• WHAT IS REQUIRED:
Images do not belong in the copy; retype the rest of the entries below exactly.
== Segment start ==
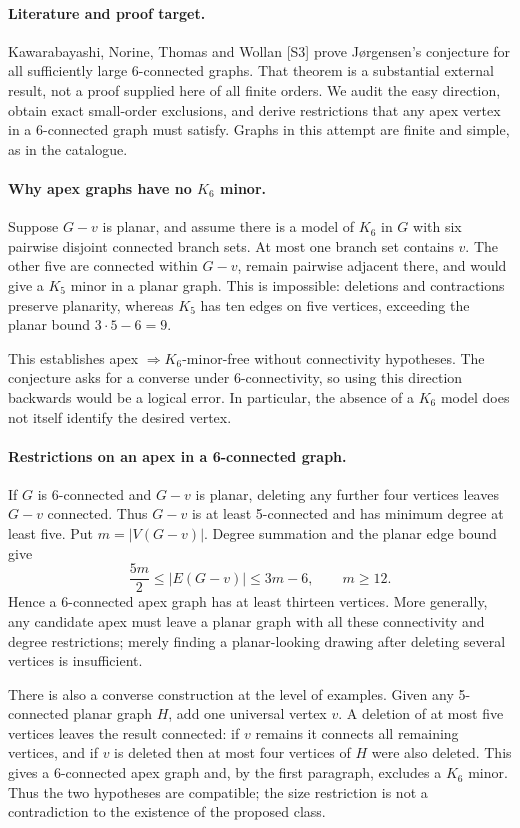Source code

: \documentclass[11pt,a4paper]{article}
\begin{document}
\paragraph{Literature and proof target.}
Kawarabayashi, Norine, Thomas and Wollan [S3] prove J\o rgensen's conjecture for all sufficiently large 6-connected graphs. That theorem is a substantial external result, not a proof supplied here of all finite orders. We audit the easy direction, obtain exact small-order exclusions, and derive restrictions that any apex vertex in a 6-connected graph must satisfy. Graphs in this attempt are finite and simple, as in the catalogue.

\paragraph{Why apex graphs have no $K_6$ minor.}
Suppose $G-v$ is planar, and assume there is a model of $K_6$ in $G$ with six pairwise disjoint connected branch sets. At most one branch set contains $v$. The other five are connected within $G-v$, remain pairwise adjacent there, and would give a $K_5$ minor in a planar graph. This is impossible: deletions and contractions preserve planarity, whereas $K_5$ has ten edges on five vertices, exceeding the planar bound $3\cdot5-6=9$.

This establishes apex $\Rightarrow K_6$-minor-free without connectivity hypotheses. The conjecture asks for a converse under 6-connectivity, so using this direction backwards would be a logical error. In particular, the absence of a $K_6$ model does not itself identify the desired vertex.

\paragraph{Restrictions on an apex in a 6-connected graph.}
If $G$ is 6-connected and $G-v$ is planar, deleting any further four vertices leaves $G-v$ connected. Thus $G-v$ is at least 5-connected and has minimum degree at least five. Put $m=|V(G-v)|$. Degree summation and the planar edge bound give
\[
 \frac{5m}{2}\le |E(G-v)|\le3m-6,
 \qquad m\ge12. \tag{1}
\]
Hence a 6-connected apex graph has at least thirteen vertices. More generally, any candidate apex must leave a planar graph with all these connectivity and degree restrictions; merely finding a planar-looking drawing after deleting several vertices is insufficient.

There is also a converse construction at the level of examples. Given any 5-connected planar graph $H$, add one universal vertex $v$. A deletion of at most five vertices leaves the result connected: if $v$ remains it connects all remaining vertices, and if $v$ is deleted then at most four vertices of $H$ were also deleted. This gives a 6-connected apex graph and, by the first paragraph, excludes a $K_6$ minor. Thus the two hypotheses are compatible; the size restriction is not a contradiction to the existence of the proposed class.
\end{document}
== Segment end ==
• OUTPUT OF THE TASK:
Source code

: \documentclass[11pt,a4paper]{article}
\begin{document}
\paragraph{Literature and proof target.}
Kawarabayashi, Norine, Thomas and Wollan [S3] prove J\o rgensen's conjecture for all sufficiently large 6-connected graphs. That theorem is a substantial external result, not a proof supplied here of all finite orders. We audit the easy direction, obtain exact small-order exclusions, and derive restrictions that any apex vertex in a 6-connected graph must satisfy. Graphs in this attempt are finite and simple, as in the catalogue.

\paragraph{Why apex graphs have no $K_6$ minor.}
Suppose $G-v$ is planar, and assume there is a model of $K_6$ in $G$ with six pairwise disjoint connected branch sets. At most one branch set contains $v$. The other five are connected within $G-v$, remain pairwise adjacent there, and would give a $K_5$ minor in a planar graph. This is impossible: deletions and contractions preserve planarity, whereas $K_5$ has ten edges on five vertices, exceeding the planar bound $3\cdot5-6=9$.

This establishes apex $\Rightarrow K_6$-minor-free without connectivity hypotheses. The conjecture asks for a converse under 6-connectivity, so using this direction backwards would be a logical error. In particular, the absence of a $K_6$ model does not itself identify the desired vertex.

\paragraph{Restrictions on an apex in a 6-connected graph.}
If $G$ is 6-connected and $G-v$ is planar, deleting any further four vertices leaves $G-v$ connected. Thus $G-v$ is at least 5-connected and has minimum degree at least five. Put $m=|V(G-v)|$. Degree summation and the planar edge bound give
\[
 \frac{5m}{2}\le |E(G-v)|\le3m-6,
 \qquad m\ge12. \tag{1}
\]
Hence a 6-connected apex graph has at least thirteen vertices. More generally, any candidate apex must leave a planar graph with all these connectivity and degree restrictions; merely finding a planar-looking drawing after deleting several vertices is insufficient.

There is also a converse construction at the level of examples. Given any 5-connected planar graph $H$, add one universal vertex $v$. A deletion of at most five vertices leaves the result connected: if $v$ remains it connects all remaining vertices, and if $v$ is deleted then at most four vertices of $H$ were also deleted. This gives a 6-connected apex graph and, by the first paragraph, excludes a $K_6$ minor. Thus the two hypotheses are compatible; the size restriction is not a contradiction to the existence of the proposed class.
\end{document}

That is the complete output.